First, Samuel, I don't think "inexperienced" is the issue so much as untaught.
Well said, though I still feel experience and having gotten it wrong helps you see where all the strings are attached. You do make a point, though, and I think City of Heroes' Doc Aoen era content shows precisely this problem of being untaught, or rather unguided. I don't think the Doc was a bad writer, but I do think he had very little experience in how his stories affect his audience, and because of Matt Miller's policy of "let the writers write whatever they want," nobody was there to reality-check his writing. Nobody butted into his job to ask "Are you sure this is a good idea?" or ask "OK, why are you going down this way?" Nobody made him think about what he's doing and ask the hard questions, nobody told him his baby was ugly. And I'm not saying his baby IS ugly, but that being told so is valuable. It forces you to defend your baby, and it forces you to fix your baby.
I myself have been writing for many years now, and I can tell you one thing for a fact - nothing, but NOTHING, is as valuable as a person who's read your story and wants discuss it with you. Nothing as valuable as a person who gives you feedback on both the good and the bad. This sort of guidance is what experience is born from, because it teaches a writer what he can and can't do, how he can do what he can do better and how he can avoid doing what he can't do more covertly. I, for instance, can't write love scenes to save my life. Just can't, I'm shit at it. The very few times I've painted myself in a corner of having to write one, I've found outs to skim over it, because I'm trash at the things. Fair's fair.

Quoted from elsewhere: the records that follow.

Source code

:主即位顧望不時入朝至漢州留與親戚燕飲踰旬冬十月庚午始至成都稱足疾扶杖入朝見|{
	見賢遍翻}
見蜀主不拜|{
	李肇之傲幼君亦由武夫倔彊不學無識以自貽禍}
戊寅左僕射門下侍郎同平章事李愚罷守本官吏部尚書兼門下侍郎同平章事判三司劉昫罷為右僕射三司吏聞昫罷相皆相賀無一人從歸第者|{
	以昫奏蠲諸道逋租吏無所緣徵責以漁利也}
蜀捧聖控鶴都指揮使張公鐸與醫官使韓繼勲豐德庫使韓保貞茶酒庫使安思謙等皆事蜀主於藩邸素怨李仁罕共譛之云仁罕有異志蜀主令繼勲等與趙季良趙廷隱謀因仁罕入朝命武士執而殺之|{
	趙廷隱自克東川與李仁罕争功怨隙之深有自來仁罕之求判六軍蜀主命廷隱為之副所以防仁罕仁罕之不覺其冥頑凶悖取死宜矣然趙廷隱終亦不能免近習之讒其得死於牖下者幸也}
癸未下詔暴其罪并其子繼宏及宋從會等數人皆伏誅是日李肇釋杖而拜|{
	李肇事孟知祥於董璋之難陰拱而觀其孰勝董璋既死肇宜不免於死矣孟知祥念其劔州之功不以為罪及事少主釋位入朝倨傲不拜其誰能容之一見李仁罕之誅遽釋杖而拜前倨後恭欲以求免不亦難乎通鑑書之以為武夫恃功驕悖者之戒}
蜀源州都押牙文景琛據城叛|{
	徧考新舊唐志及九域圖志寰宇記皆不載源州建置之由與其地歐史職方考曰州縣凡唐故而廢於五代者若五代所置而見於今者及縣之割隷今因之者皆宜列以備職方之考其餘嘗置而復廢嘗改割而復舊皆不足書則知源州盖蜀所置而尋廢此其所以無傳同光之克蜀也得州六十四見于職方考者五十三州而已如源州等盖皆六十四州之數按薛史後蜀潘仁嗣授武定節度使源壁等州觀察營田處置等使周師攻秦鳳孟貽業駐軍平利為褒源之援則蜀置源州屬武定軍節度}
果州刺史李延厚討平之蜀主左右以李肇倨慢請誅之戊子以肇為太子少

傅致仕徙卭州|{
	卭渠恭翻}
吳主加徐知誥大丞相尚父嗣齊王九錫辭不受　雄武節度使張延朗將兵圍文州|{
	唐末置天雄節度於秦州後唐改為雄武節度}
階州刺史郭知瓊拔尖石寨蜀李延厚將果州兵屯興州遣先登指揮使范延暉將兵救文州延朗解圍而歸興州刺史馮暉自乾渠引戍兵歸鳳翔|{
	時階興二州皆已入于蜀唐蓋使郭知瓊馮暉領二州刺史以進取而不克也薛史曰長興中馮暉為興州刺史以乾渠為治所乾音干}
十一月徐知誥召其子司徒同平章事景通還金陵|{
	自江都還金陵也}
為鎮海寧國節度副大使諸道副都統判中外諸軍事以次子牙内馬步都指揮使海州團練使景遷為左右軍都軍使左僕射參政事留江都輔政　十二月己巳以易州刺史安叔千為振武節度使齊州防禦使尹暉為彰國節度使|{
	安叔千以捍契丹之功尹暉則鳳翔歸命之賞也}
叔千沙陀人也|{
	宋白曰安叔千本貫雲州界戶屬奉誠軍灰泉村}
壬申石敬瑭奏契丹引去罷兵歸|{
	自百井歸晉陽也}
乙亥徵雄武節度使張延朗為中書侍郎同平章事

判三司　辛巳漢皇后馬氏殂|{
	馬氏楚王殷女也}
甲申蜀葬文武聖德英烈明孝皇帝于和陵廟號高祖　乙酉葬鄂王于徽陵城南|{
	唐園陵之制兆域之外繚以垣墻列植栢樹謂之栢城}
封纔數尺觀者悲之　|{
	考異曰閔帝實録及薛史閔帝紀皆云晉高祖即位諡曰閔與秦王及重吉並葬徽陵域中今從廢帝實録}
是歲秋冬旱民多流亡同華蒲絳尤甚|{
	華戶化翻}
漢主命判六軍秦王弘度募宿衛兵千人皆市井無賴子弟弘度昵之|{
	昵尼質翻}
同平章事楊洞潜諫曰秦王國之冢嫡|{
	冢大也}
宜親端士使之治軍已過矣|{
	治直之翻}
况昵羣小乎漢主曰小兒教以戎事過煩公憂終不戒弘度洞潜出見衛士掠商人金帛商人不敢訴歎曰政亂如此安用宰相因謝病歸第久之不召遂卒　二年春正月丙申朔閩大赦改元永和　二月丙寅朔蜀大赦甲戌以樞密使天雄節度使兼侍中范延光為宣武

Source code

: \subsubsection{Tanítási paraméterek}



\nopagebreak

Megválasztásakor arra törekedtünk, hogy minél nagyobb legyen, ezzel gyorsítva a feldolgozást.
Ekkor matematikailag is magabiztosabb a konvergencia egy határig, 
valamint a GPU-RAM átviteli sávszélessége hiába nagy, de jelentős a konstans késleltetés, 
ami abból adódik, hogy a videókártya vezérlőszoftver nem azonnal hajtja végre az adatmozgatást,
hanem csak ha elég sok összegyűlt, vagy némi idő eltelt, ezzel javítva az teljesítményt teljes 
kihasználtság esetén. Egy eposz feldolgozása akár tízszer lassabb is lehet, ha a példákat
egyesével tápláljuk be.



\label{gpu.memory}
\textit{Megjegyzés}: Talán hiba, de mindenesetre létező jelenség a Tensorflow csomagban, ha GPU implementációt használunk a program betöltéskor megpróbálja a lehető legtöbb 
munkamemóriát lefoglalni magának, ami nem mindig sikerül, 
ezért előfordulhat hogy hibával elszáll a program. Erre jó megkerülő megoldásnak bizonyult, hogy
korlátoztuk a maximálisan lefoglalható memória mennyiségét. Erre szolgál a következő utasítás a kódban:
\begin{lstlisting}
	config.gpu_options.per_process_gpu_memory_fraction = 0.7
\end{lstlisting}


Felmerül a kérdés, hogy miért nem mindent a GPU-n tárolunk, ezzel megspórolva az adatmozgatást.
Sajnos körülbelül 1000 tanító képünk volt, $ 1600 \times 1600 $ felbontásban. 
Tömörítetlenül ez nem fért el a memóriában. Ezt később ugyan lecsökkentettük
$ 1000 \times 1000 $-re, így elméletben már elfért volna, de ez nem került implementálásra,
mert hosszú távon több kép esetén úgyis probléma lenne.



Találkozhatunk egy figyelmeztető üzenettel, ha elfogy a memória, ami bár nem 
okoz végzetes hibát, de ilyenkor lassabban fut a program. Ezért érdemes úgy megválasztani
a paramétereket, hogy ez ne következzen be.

I really do feel the studio needed an editor, by which I mean a person whose sole job was to read what the writers have written and then speak with them about it. This includes fixing basic errors like leftover HTML tags, "diffusing bombs," the department of redundancy department, etc. It would, however, also include checking the writers for continuity, theme and basic skill and making them think about what they're doing. Aeon, for instance, had the consistent tendency to write in vague terms. Remember my rant about Roy Cooling's "tech" that's referred to as a chip once and a circuit board another time? How it can't be copied except when it can? A write is his own worst editor.
So in my opinion, video game producers apparently commission "darker and edgier" content in the (correct) belief that such material sells, but have no understanding of theme at all. From a writing perspective, that's brass-ackwards. Until they take storytelling seriously, they will continue to produce beautiful, grim, emotionally effective but thematically pointless gaming experiences that, as Damon Knight put it in Creating Short Fiction, end not with "The End," but with "So What?"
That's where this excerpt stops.